**WHAT TO DO:** Reproduce the full set of records verbatim.

**MATERIAL PROVIDED:**
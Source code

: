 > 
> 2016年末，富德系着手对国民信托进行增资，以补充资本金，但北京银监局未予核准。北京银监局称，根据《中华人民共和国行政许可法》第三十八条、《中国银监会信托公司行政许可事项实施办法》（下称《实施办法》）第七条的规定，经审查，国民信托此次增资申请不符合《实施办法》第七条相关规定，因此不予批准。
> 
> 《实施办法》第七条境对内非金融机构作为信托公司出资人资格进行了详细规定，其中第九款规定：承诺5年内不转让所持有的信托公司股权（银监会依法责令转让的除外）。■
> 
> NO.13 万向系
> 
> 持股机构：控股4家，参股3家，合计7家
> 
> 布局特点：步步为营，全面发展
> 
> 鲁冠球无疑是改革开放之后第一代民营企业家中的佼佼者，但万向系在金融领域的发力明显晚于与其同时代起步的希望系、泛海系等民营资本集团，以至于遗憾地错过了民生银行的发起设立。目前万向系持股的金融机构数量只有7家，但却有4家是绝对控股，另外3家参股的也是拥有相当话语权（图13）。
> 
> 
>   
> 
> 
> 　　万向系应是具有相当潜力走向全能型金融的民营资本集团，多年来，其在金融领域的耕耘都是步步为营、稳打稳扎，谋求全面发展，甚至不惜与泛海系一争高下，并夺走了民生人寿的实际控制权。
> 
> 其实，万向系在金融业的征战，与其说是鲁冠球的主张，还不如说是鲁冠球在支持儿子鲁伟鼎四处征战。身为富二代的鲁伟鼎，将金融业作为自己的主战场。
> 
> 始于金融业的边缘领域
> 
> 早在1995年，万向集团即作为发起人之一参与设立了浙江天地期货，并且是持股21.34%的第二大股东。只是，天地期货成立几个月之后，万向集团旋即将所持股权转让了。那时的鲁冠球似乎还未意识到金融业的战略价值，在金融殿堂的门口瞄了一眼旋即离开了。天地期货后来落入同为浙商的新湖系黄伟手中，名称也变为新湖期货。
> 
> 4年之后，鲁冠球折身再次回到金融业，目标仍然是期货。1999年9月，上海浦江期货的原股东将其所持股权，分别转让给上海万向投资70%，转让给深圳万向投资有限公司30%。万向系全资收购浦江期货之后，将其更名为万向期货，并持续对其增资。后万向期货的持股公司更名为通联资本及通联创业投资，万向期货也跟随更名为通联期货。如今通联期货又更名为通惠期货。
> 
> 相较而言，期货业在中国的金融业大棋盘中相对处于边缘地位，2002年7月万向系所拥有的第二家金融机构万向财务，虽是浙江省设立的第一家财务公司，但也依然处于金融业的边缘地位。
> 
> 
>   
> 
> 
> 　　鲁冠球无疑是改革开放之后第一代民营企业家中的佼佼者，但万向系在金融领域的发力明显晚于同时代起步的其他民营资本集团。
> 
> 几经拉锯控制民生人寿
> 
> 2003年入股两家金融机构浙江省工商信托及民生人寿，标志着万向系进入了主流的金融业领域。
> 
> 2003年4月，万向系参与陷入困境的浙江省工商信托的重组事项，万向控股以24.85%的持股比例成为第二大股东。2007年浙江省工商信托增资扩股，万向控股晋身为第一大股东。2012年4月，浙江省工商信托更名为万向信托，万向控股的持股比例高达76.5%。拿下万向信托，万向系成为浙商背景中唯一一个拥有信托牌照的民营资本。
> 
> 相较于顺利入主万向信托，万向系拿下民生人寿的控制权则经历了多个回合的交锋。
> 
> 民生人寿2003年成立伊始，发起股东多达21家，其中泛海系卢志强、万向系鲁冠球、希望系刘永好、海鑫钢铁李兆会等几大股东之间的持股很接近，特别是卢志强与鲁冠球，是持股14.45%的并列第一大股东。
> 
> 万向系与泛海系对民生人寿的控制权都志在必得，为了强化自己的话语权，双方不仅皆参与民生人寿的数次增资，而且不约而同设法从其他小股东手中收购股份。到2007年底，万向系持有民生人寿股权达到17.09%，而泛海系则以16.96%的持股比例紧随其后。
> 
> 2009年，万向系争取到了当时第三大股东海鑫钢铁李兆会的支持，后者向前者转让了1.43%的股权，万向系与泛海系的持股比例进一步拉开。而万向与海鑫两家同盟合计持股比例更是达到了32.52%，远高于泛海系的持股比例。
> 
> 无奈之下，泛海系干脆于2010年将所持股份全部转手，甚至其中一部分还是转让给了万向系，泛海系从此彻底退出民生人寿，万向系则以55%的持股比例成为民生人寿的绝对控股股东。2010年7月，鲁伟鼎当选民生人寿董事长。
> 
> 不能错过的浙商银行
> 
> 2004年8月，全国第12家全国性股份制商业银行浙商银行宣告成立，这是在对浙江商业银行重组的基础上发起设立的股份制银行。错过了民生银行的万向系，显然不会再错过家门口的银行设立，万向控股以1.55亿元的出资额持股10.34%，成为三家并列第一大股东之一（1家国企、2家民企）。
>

**OUTPUT FOR THIS EXERCISE:**
Source code

: > 
> 2016年末，富德系着手对国民信托进行增资，以补充资本金，但北京银监局未予核准。北京银监局称，根据《中华人民共和国行政许可法》第三十八条、《中国银监会信托公司行政许可事项实施办法》（下称《实施办法》）第七条的规定，经审查，国民信托此次增资申请不符合《实施办法》第七条相关规定，因此不予批准。
> 
> 《实施办法》第七条境对内非金融机构作为信托公司出资人资格进行了详细规定，其中第九款规定：承诺5年内不转让所持有的信托公司股权（银监会依法责令转让的除外）。■
> 
> NO.13 万向系
> 
> 持股机构：控股4家，参股3家，合计7家
> 
> 布局特点：步步为营，全面发展
> 
> 鲁冠球无疑是改革开放之后第一代民营企业家中的佼佼者，但万向系在金融领域的发力明显晚于与其同时代起步的希望系、泛海系等民营资本集团，以至于遗憾地错过了民生银行的发起设立。目前万向系持股的金融机构数量只有7家，但却有4家是绝对控股，另外3家参股的也是拥有相当话语权（图13）。
> 
> 
>   
> 
> 
> 　　万向系应是具有相当潜力走向全能型金融的民营资本集团，多年来，其在金融领域的耕耘都是步步为营、稳打稳扎，谋求全面发展，甚至不惜与泛海系一争高下，并夺走了民生人寿的实际控制权。
> 
> 其实，万向系在金融业的征战，与其说是鲁冠球的主张，还不如说是鲁冠球在支持儿子鲁伟鼎四处征战。身为富二代的鲁伟鼎，将金融业作为自己的主战场。
> 
> 始于金融业的边缘领域
> 
> 早在1995年，万向集团即作为发起人之一参与设立了浙江天地期货，并且是持股21.34%的第二大股东。只是，天地期货成立几个月之后，万向集团旋即将所持股权转让了。那时的鲁冠球似乎还未意识到金融业的战略价值，在金融殿堂的门口瞄了一眼旋即离开了。天地期货后来落入同为浙商的新湖系黄伟手中，名称也变为新湖期货。
> 
> 4年之后，鲁冠球折身再次回到金融业，目标仍然是期货。1999年9月，上海浦江期货的原股东将其所持股权，分别转让给上海万向投资70%，转让给深圳万向投资有限公司30%。万向系全资收购浦江期货之后，将其更名为万向期货，并持续对其增资。后万向期货的持股公司更名为通联资本及通联创业投资，万向期货也跟随更名为通联期货。如今通联期货又更名为通惠期货。
> 
> 相较而言，期货业在中国的金融业大棋盘中相对处于边缘地位，2002年7月万向系所拥有的第二家金融机构万向财务，虽是浙江省设立的第一家财务公司，但也依然处于金融业的边缘地位。
> 
> 
>   
> 
> 
> 　　鲁冠球无疑是改革开放之后第一代民营企业家中的佼佼者，但万向系在金融领域的发力明显晚于同时代起步的其他民营资本集团。
> 
> 几经拉锯控制民生人寿
> 
> 2003年入股两家金融机构浙江省工商信托及民生人寿，标志着万向系进入了主流的金融业领域。
> 
> 2003年4月，万向系参与陷入困境的浙江省工商信托的重组事项，万向控股以24.85%的持股比例成为第二大股东。2007年浙江省工商信托增资扩股，万向控股晋身为第一大股东。2012年4月，浙江省工商信托更名为万向信托，万向控股的持股比例高达76.5%。拿下万向信托，万向系成为浙商背景中唯一一个拥有信托牌照的民营资本。
> 
> 相较于顺利入主万向信托，万向系拿下民生人寿的控制权则经历了多个回合的交锋。
> 
> 民生人寿2003年成立伊始，发起股东多达21家，其中泛海系卢志强、万向系鲁冠球、希望系刘永好、海鑫钢铁李兆会等几大股东之间的持股很接近，特别是卢志强与鲁冠球，是持股14.45%的并列第一大股东。
> 
> 万向系与泛海系对民生人寿的控制权都志在必得，为了强化自己的话语权，双方不仅皆参与民生人寿的数次增资，而且不约而同设法从其他小股东手中收购股份。到2007年底，万向系持有民生人寿股权达到17.09%，而泛海系则以16.96%的持股比例紧随其后。
> 
> 2009年，万向系争取到了当时第三大股东海鑫钢铁李兆会的支持，后者向前者转让了1.43%的股权，万向系与泛海系的持股比例进一步拉开。而万向与海鑫两家同盟合计持股比例更是达到了32.52%，远高于泛海系的持股比例。
> 
> 无奈之下，泛海系干脆于2010年将所持股份全部转手，甚至其中一部分还是转让给了万向系，泛海系从此彻底退出民生人寿，万向系则以55%的持股比例成为民生人寿的绝对控股股东。2010年7月，鲁伟鼎当选民生人寿董事长。
> 
> 不能错过的浙商银行
> 
> 2004年8月，全国第12家全国性股份制商业银行浙商银行宣告成立，这是在对浙江商业银行重组的基础上发起设立的股份制银行。错过了民生银行的万向系，显然不会再错过家门口的银行设立，万向控股以1.55亿元的出资额持股10.34%，成为三家并列第一大股东之一（1家国企、2家民企）。
>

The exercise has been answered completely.